__ Summary and Contributions__: A new two time-scale approach to Q-learning with function approximation with convergence proof under very general conditions.

__ Strengths__: The authors have a simple algorithm that solves a particular projected Bellman equation. The new problem formulation makes stability analysis as simple as TD learning. This is a remarkable achievement.

__ Weaknesses__: The paper could be in the "award winning category" with a bit more work.
They have not thought enough about the flexibility of the formulation. In particular, I believe they can add a matrix in front of u_t in (4a) to ensure that they do not introduce skew in the projection (a concern in section 3.2).
The stability analysis is unnecessarily complex at points. Why discuss Lyapunov theory for a linear ODE (for v)?
The analysis of the "u ODE" is elegant.
It is unfortunate that the results says "we can get a stable algorithm if we are willing to accept bias", and it seems the bias could be huge. Consider the special case of Sigma = sigma I. You can say this is easily achieved by a linear transformation, but then you lose the uniform bound \| \psi (x,a) \| \le 1 . It took me a while to realize how bad this might be.

__ Correctness__: I found a few errors, but nothing fatal:
1. The authors (and many others) claim that (3) is gradient descent on \delta^2. I think this is an old error in the literature.
2. It is unlikely that the stochastic processes on page 5 are martingale difference sequences as claimed. Fortunately, there are now many extensions of the Borkar-Meyn Theorem beyond this special case. Recent papers coauthored by Bhatnagar will do the job.
3. I don't think that the authors have established that their assumptions are weaker than those imposed in [13]. It would be helpful to give an example for which their assumptions hold, and the (very strong) assumptions of [13] fail.

__ Clarity__: Very clear. Some notation is a bit odd. For example, the repeated use of conditional expectation notation (e.g. eqn (5)), when really the authors are simply fixing a parameter.
The authors should clarify the proof: make clear that they have a contraction in L_2 and not L_\infty (which is what people expect in Q-learning). I am referring to discussion surrounding eqn (5).
Parts of Section 3.2 should be up front -- make clear that the goal is to solve the projected Bellman equation.

__ Relation to Prior Work__: It seems they forgot to reference GQ-learning.

__ Reproducibility__: Yes

__ Additional Feedback__:

__ Summary and Contributions__: This paper proposes a variant of DQN with linear function approximation and provides asymptotic convergence analysis using the two time-scale result. The reviewer finds the the strong result is established on a strong assumption.

__ Strengths__: The theory part establishes global convergence result, while the assumptions do not impose any condition on the exploration policy, which is very different from previous work.

__ Weaknesses__: Assumption IV seems to play a critical role in proving the global convergence (Theorem 2), while the explanation of it being weak (line 196-197) is not clear.

__ Correctness__: The proof and the empirical methodology look correct to me, while I did not check all of them.

__ Clarity__: This paper is well written and easy to follow.

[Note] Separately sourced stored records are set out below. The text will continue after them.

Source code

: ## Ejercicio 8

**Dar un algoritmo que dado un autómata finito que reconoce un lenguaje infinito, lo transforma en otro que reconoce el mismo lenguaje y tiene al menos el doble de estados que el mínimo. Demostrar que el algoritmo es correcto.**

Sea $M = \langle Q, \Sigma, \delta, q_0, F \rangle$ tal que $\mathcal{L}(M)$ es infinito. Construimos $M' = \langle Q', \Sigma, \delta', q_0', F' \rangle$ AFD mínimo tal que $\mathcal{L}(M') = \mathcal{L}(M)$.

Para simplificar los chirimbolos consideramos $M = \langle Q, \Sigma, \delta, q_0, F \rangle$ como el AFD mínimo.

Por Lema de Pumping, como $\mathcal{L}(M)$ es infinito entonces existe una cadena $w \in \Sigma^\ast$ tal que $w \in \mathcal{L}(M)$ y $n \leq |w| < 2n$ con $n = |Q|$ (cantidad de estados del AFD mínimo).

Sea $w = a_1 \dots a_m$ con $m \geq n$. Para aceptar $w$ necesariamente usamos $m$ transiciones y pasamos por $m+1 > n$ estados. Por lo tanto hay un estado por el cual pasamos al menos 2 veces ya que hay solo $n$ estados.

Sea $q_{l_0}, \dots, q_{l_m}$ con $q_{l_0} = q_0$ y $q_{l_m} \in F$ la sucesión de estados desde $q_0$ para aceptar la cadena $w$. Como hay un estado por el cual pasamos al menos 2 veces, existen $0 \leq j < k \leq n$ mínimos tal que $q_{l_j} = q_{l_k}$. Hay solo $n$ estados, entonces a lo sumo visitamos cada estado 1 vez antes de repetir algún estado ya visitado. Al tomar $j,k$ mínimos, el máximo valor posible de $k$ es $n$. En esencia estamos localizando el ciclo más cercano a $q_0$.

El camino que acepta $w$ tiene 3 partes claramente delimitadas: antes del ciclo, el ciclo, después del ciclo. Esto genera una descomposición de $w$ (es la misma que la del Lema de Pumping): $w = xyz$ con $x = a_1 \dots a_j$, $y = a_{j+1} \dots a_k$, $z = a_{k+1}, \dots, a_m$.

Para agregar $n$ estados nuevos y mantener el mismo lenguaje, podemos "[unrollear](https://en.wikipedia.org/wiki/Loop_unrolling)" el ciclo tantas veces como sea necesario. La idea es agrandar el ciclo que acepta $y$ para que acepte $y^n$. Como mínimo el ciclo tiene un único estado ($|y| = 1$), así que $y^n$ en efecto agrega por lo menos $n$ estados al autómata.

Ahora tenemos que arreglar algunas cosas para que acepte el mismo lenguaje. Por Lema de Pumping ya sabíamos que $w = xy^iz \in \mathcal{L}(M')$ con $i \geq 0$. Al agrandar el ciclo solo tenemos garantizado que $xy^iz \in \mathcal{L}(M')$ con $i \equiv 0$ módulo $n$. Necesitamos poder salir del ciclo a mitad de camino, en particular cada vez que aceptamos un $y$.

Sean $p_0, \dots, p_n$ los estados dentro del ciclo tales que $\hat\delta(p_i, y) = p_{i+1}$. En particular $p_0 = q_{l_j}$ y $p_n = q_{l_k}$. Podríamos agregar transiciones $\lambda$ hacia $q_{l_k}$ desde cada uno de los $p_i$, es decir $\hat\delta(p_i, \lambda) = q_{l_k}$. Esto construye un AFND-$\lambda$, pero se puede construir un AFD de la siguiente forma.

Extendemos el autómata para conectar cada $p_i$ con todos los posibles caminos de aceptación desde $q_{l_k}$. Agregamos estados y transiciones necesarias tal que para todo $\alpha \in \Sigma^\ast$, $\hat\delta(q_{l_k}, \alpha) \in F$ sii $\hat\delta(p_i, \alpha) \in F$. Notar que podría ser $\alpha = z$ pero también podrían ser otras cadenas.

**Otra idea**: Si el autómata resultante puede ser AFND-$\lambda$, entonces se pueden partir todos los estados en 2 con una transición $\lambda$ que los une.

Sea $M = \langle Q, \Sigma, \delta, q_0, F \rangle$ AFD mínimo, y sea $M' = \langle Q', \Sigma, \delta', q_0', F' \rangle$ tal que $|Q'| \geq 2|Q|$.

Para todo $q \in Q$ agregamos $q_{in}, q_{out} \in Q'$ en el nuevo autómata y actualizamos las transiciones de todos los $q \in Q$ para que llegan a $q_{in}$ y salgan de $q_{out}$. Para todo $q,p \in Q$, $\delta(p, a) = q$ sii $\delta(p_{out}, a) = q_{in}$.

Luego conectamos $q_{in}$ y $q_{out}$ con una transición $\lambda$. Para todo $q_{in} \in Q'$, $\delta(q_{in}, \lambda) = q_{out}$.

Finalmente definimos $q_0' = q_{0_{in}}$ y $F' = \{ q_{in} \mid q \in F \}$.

__ Relation to Prior Work__: Yes

__ Reproducibility__: Yes

__ Additional Feedback__: For assumption IV, I believe assuming $\Sigma$ is diagonal does not lose generality since we can transfer the feature vector phi using $\Sigma$'s eigenvectors. However, I didn't see why we can assume that the diagonal matrix has equal nonzero elements.

__ Summary and Contributions__: This paper presents a variant of Q-learning with convergence guarantees with function approximation. The algorithm, coupled Q-learning, is inspired by DQN and uses two-timescales to assure convergence. Simple experiments support the theoretical guarantees.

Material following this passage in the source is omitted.